The map detects user screen orientation to display features more easily in either portrait or landscape views.
- Tablet-optimised view
- Rich content: deeply integrated and dynamically updated
The Digital Explorer map allows people to “wander” the V&A with their fingers and show them its incredible contents. As users explore, they are connected with images and information about the incredible objects on show in the V&A’s many galleries. They can also see the full range of events and where exactly they are happening. This rich information is provided by live-linking to museum information and knowledge from multiple sources. It shows images, and rich information from the collections database and current event information from the events database. By using lookups based on room-reference, the contents of the rooms will update simply as the organisation does its daily work of cataloguing (object info) or managing bookings (event info). No additional content or technical resource is needed.
- Create Once, Publish Everywhere
The map demonstrates the power of making data portable so that it can be re-used. It connects to the V&A’s core collections and event data using the established data APIs that also power multiple other services. The map is built on an innovative digital asset strategy stretching back to 2008 when the first collections API was created.
- Fully platform independent for the modern multi-device audience
Because it uses open web standards, the map is also not locked into proprietary platforms, avoiding vendor lock-in.

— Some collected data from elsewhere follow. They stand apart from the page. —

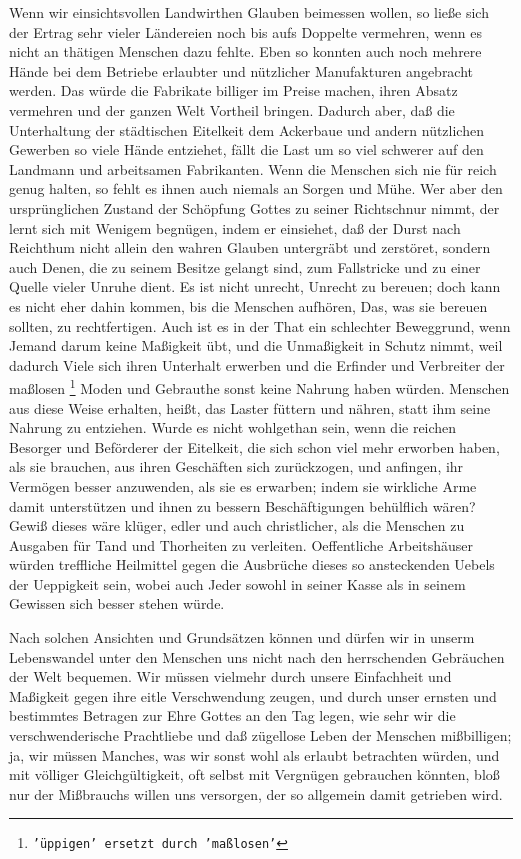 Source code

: {Wenn wir einsichtsvollen
Landwirthen Glauben beimessen wollen, so ließe sich der
Ertrag sehr vieler Ländereien noch bis aufs Doppelte vermehren, wenn es nicht an
thätigen Menschen dazu fehlte. Eben so konnten auch noch mehrere Hände bei dem
Betriebe erlaubter und nützlicher Manufakturen angebracht werden. Das würde die
Fabrikate billiger im Preise machen, ihren Absatz vermehren und der ganzen Welt
Vortheil bringen. Dadurch aber, daß die Unterhaltung der städtischen Eitelkeit
dem Ackerbaue und andern nützlichen Gewerben so viele Hände entziehet, fällt die
Last um so viel schwerer auf den Landmann und arbeitsamen Fabrikanten. Wenn die
Menschen sich nie für reich genug halten, so fehlt es ihnen auch niemals an
Sorgen und Mühe. Wer aber den ursprünglichen Zustand der Schöpfung Gottes zu
seiner Richtschnur nimmt, der lernt sich mit Wenigem begnügen, indem er
einsiehet, daß der Durst nach Reichthum nicht allein den wahren
Glauben
untergräbt und zerstöret, sondern auch Denen, die zu seinem Besitze gelangt
sind, zum Fallstricke und zu einer Quelle vieler Unruhe dient. Es ist nicht
unrecht, Unrecht zu bereuen; doch kann es nicht eher dahin kommen, bis die
Menschen aufhören, Das, was sie bereuen sollten, zu rechtfertigen. Auch ist es
in der That ein schlechter Beweggrund, wenn Jemand darum keine Maßigkeit übt,
und die Unmaßigkeit in Schutz nimmt, weil dadurch Viele sich ihren Unterhalt
erwerben und die Erfinder und Verbreiter der maßlosen
\footnote{\texttt{'üppigen' ersetzt durch 'maßlosen'}} Moden und Gebrauthe sonst
keine Nahrung haben würden. Menschen aus diese Weise erhalten, heißt, das Laster
füttern und nähren, statt ihm seine Nahrung zu entziehen. Wurde es nicht
wohlgethan sein, wenn die reichen Besorger und Beförderer der Eitelkeit, die
sich schon viel mehr erworben haben, als sie brauchen, aus ihren Geschäften sich
zurückzogen, und anfingen, ihr Vermögen besser anzuwenden, als sie es erwarben;
indem sie wirkliche Arme damit unterstützen und ihnen zu bessern Beschäftigungen
behülflich wären? Gewiß dieses wäre klüger, edler und auch christlicher, als die
Menschen zu Ausgaben für Tand und Thorheiten zu verleiten. Oeffentliche
Arbeitshäuser würden treffliche Heilmittel gegen die
Ausbrüche dieses so
ansteckenden Uebels der Ueppigkeit sein, wobei auch Jeder sowohl in seiner Kasse
als in seinem Gewissen sich besser stehen würde.

\medskip

Nach solchen Ansichten und Grundsätzen können und dürfen wir in unserm
Lebenswandel unter den Menschen uns nicht nach den herrschenden Gebräuchen der
Welt bequemen. Wir müssen vielmehr durch unsere Einfachheit und Maßigkeit gegen
ihre eitle Verschwendung zeugen, und durch unser ernsten und
bestimmtes Betragen
zur Ehre Gottes an den Tag legen, wie sehr wir die verschwenderische Prachtliebe
und daß zügellose Leben der Menschen mißbilligen; ja, wir müssen Manches, was
wir sonst wohl als erlaubt betrachten würden, und mit völliger Gleichgültigkeit,
oft selbst mit Vergnügen gebrauchen könnten, bloß nur der Mißbrauchs willen uns
versorgen, der so allgemein damit getrieben wird.

}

It is not restricted by app rules controlled by third party operating systems like iOS or Android. For visitors, this means it is forward-compatible with almost any web-enabled device. This is not only user-friendly, it is a very efficient way to manage scarce resources. Consumers are free to choose. Just because they use one technology now, doesn’t mean they will stay with it forever.
- Future-proofed with open standard web technology
- Small file size for faster download
The total map size is less than 1.5Mb, which is considerably smaller than using comparable static images of maps, or PDFs. This is also less than 30% of the size of the V&A’s non-interactive PDF map (4.8Mb). In a sample test (over 3G on a tablet) the 1.4Mb digital map took 1.34 seconds to download compared to 10.06 seconds for the 4.8Mb PDF. (20 September inside the V&A building). This is a huge improvement.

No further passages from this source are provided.